▶ _Brief_
Look through the records below and copy each line that includes the word "Defeated".

(Dataset entries Opens)

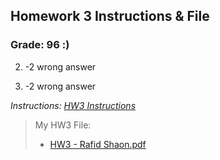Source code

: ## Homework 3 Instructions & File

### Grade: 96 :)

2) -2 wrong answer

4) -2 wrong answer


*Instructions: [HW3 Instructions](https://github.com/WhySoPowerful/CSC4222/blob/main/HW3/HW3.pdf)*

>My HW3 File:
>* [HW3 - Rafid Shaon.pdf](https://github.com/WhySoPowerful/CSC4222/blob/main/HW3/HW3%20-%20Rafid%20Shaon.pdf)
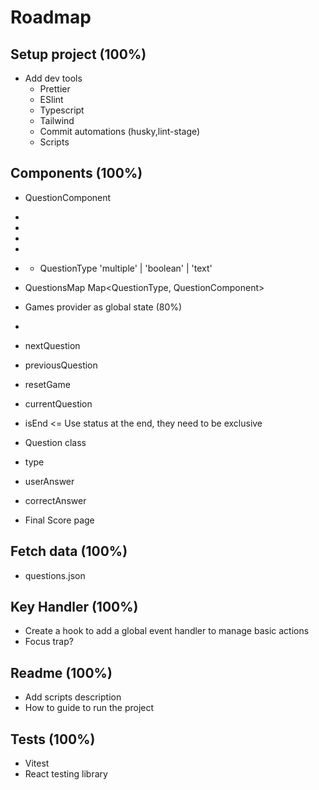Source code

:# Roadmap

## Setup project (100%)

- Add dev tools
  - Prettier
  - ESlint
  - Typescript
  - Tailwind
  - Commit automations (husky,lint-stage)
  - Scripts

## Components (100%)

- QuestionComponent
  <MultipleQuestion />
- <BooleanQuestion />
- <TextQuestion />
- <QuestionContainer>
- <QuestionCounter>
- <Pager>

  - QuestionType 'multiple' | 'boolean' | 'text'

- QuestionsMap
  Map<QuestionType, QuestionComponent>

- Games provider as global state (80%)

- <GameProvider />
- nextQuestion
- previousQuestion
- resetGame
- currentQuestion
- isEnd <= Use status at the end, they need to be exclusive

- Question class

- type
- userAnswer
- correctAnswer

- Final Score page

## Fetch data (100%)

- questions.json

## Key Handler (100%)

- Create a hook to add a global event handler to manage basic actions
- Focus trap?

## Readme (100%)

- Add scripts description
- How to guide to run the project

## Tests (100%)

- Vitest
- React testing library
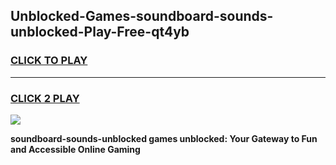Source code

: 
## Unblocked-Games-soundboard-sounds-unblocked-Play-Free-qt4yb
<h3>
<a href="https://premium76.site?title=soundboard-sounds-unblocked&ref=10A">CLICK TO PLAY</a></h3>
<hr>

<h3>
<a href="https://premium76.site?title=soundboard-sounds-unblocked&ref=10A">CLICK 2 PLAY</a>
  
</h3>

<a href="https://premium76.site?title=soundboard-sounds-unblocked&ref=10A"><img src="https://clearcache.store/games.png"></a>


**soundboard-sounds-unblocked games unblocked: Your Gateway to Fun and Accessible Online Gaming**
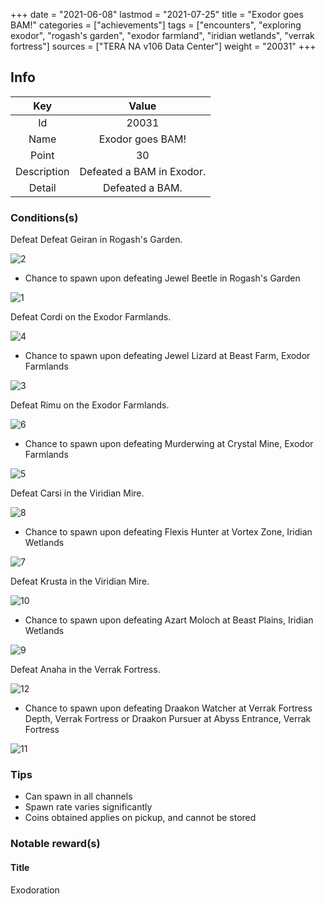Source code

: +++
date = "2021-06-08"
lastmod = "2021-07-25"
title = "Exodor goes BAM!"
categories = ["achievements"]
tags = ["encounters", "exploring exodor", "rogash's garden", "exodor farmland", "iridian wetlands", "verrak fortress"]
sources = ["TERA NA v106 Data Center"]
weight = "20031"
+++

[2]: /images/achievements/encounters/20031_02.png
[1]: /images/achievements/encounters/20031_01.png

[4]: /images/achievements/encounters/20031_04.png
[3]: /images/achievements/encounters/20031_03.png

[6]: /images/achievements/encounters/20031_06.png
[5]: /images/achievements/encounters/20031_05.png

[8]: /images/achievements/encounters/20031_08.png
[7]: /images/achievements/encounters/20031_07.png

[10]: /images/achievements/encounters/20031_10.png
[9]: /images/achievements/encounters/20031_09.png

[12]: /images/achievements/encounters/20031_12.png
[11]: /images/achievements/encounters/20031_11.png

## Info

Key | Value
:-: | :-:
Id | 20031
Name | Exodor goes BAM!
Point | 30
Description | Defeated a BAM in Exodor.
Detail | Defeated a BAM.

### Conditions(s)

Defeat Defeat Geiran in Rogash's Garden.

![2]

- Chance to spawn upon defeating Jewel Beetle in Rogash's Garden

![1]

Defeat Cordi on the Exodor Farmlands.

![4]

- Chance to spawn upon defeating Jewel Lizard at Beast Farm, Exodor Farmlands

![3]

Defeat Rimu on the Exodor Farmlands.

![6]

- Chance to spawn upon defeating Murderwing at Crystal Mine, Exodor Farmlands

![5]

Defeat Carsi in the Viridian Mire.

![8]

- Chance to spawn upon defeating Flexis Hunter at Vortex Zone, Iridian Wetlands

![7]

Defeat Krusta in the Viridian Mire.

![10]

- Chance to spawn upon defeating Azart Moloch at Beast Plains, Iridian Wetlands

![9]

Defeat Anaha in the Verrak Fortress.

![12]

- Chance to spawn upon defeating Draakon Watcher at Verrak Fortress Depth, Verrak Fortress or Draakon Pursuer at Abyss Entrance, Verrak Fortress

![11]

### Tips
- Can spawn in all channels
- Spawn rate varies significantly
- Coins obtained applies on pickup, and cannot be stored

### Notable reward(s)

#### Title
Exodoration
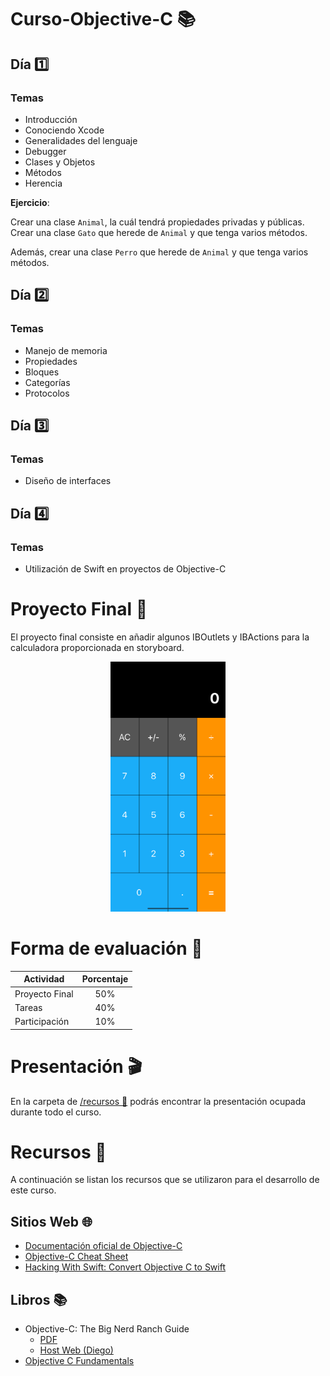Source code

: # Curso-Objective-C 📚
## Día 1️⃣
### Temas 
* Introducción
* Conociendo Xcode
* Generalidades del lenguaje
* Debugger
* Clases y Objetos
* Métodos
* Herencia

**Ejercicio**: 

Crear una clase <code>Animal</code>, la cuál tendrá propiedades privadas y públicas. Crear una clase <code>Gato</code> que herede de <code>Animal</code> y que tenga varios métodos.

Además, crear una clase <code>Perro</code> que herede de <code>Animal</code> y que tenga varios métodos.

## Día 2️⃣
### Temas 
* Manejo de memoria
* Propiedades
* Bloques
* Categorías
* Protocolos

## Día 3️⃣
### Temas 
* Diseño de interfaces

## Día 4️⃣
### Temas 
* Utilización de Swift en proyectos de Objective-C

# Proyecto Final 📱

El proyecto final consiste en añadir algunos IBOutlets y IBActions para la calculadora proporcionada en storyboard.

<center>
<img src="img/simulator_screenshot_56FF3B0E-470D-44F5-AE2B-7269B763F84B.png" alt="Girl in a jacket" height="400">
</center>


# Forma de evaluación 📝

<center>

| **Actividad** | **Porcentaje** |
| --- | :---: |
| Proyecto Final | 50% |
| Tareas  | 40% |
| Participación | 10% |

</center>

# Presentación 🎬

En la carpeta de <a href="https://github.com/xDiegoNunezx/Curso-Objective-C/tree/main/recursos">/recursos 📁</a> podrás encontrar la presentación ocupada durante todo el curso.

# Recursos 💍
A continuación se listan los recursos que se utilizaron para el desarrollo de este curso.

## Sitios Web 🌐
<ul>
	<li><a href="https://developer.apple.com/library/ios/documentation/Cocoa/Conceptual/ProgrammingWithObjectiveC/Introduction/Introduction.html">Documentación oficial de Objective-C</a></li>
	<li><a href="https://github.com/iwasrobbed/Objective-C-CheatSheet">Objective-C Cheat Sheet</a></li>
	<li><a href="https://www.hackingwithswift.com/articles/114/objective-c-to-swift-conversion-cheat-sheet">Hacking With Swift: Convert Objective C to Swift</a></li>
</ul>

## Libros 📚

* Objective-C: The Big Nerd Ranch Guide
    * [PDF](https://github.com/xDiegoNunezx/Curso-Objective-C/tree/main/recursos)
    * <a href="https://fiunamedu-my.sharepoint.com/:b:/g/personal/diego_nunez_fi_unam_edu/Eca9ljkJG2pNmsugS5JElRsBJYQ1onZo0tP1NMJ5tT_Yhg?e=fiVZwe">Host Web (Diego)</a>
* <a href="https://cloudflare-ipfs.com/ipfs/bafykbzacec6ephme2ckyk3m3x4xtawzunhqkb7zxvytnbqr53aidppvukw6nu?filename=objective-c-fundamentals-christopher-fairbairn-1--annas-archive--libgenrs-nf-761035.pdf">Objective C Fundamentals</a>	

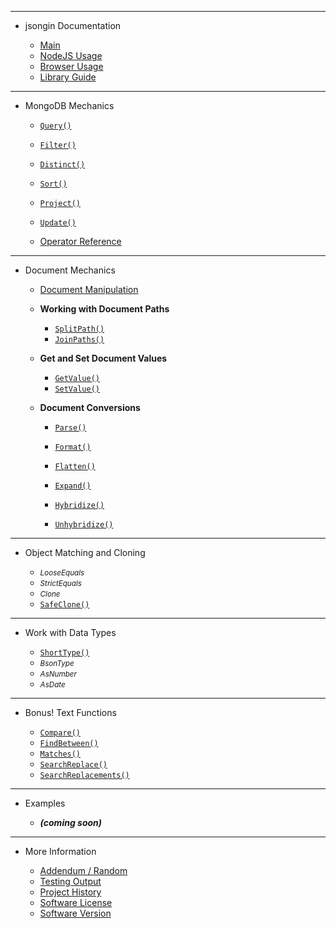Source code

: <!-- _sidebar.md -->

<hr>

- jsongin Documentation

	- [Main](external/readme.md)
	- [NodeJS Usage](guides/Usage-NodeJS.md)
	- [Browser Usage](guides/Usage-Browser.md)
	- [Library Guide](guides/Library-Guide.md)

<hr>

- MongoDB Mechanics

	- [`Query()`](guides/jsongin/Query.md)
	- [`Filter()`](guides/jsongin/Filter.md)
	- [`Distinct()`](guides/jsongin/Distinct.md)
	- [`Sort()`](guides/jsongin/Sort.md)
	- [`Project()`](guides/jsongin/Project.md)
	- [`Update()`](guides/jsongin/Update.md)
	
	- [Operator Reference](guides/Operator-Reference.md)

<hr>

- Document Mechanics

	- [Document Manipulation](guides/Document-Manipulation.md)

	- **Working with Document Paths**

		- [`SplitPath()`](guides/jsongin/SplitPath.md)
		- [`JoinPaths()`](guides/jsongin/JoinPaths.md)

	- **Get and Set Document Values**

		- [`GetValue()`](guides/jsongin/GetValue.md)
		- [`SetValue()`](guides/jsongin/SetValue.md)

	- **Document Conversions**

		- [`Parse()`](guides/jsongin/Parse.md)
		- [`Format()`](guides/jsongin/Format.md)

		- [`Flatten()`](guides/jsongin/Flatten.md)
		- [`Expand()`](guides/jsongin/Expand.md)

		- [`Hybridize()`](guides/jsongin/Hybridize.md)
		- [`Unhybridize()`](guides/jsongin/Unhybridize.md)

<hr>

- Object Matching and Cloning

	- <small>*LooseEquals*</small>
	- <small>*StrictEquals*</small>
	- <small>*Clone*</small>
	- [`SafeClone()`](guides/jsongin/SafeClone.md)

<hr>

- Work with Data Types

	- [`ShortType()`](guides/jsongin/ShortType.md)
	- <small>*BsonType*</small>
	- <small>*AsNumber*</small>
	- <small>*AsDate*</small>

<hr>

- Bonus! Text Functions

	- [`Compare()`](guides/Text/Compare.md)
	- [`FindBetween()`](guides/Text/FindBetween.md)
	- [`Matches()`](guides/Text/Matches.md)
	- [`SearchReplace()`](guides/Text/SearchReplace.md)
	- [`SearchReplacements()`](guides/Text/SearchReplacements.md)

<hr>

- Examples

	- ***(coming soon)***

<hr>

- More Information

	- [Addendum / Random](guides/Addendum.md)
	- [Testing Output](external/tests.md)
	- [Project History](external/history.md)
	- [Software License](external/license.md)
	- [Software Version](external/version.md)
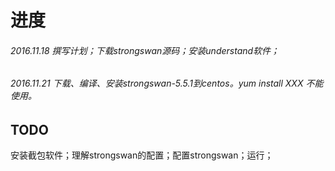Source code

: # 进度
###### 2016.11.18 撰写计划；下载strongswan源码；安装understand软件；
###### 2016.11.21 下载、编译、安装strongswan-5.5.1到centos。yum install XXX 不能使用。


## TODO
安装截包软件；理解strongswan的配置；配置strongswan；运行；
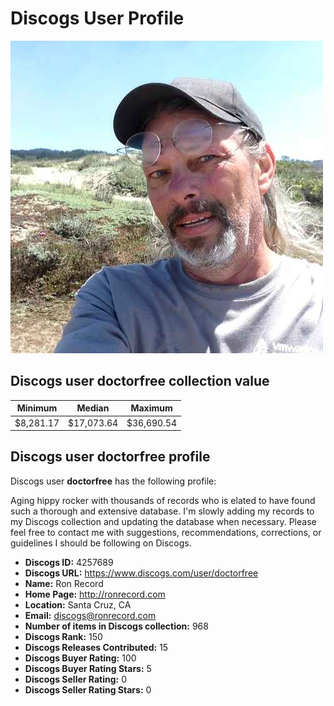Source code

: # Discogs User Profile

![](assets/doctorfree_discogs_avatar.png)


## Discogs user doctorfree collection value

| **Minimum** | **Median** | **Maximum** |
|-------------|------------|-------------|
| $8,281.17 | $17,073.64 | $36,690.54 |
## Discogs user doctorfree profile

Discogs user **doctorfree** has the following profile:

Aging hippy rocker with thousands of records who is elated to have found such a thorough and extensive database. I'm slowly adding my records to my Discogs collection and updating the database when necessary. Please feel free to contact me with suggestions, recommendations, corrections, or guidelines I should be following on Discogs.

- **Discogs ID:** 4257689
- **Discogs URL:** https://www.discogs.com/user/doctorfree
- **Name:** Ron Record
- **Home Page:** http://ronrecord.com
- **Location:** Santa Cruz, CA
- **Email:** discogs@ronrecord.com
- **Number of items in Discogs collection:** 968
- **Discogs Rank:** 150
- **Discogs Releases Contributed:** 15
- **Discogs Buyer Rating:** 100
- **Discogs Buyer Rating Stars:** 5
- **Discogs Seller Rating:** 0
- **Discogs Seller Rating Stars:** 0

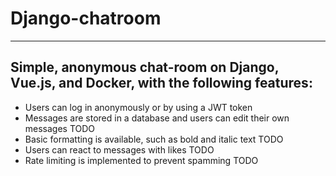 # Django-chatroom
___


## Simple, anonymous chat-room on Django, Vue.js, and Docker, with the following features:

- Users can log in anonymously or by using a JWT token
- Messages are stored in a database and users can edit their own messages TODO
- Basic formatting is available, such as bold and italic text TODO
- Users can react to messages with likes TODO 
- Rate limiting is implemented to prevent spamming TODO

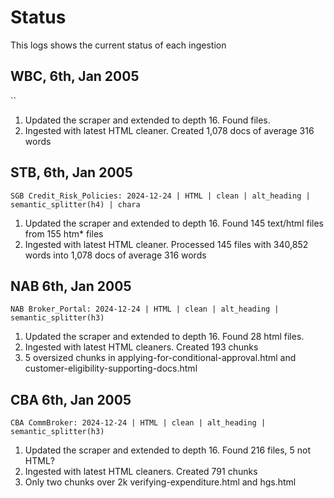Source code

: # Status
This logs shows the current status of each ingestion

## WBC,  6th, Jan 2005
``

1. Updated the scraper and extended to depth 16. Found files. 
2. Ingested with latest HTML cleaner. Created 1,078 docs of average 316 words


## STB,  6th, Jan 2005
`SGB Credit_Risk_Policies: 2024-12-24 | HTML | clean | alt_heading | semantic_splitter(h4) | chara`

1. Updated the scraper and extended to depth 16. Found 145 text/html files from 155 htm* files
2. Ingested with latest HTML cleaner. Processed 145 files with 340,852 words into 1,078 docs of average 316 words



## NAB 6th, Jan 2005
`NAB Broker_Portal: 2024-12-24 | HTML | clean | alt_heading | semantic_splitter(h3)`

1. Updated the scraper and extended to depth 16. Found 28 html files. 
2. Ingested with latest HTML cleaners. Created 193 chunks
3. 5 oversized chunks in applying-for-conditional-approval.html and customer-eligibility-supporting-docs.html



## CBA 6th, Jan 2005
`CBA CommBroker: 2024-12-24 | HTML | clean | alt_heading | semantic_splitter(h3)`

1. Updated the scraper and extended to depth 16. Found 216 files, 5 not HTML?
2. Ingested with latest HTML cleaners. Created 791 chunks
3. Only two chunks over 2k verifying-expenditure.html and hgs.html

(Dataset entries Closes)

▶ _Answer to this problem_
Description | Defeated a BAM in Exodor.
Detail | Defeated a BAM.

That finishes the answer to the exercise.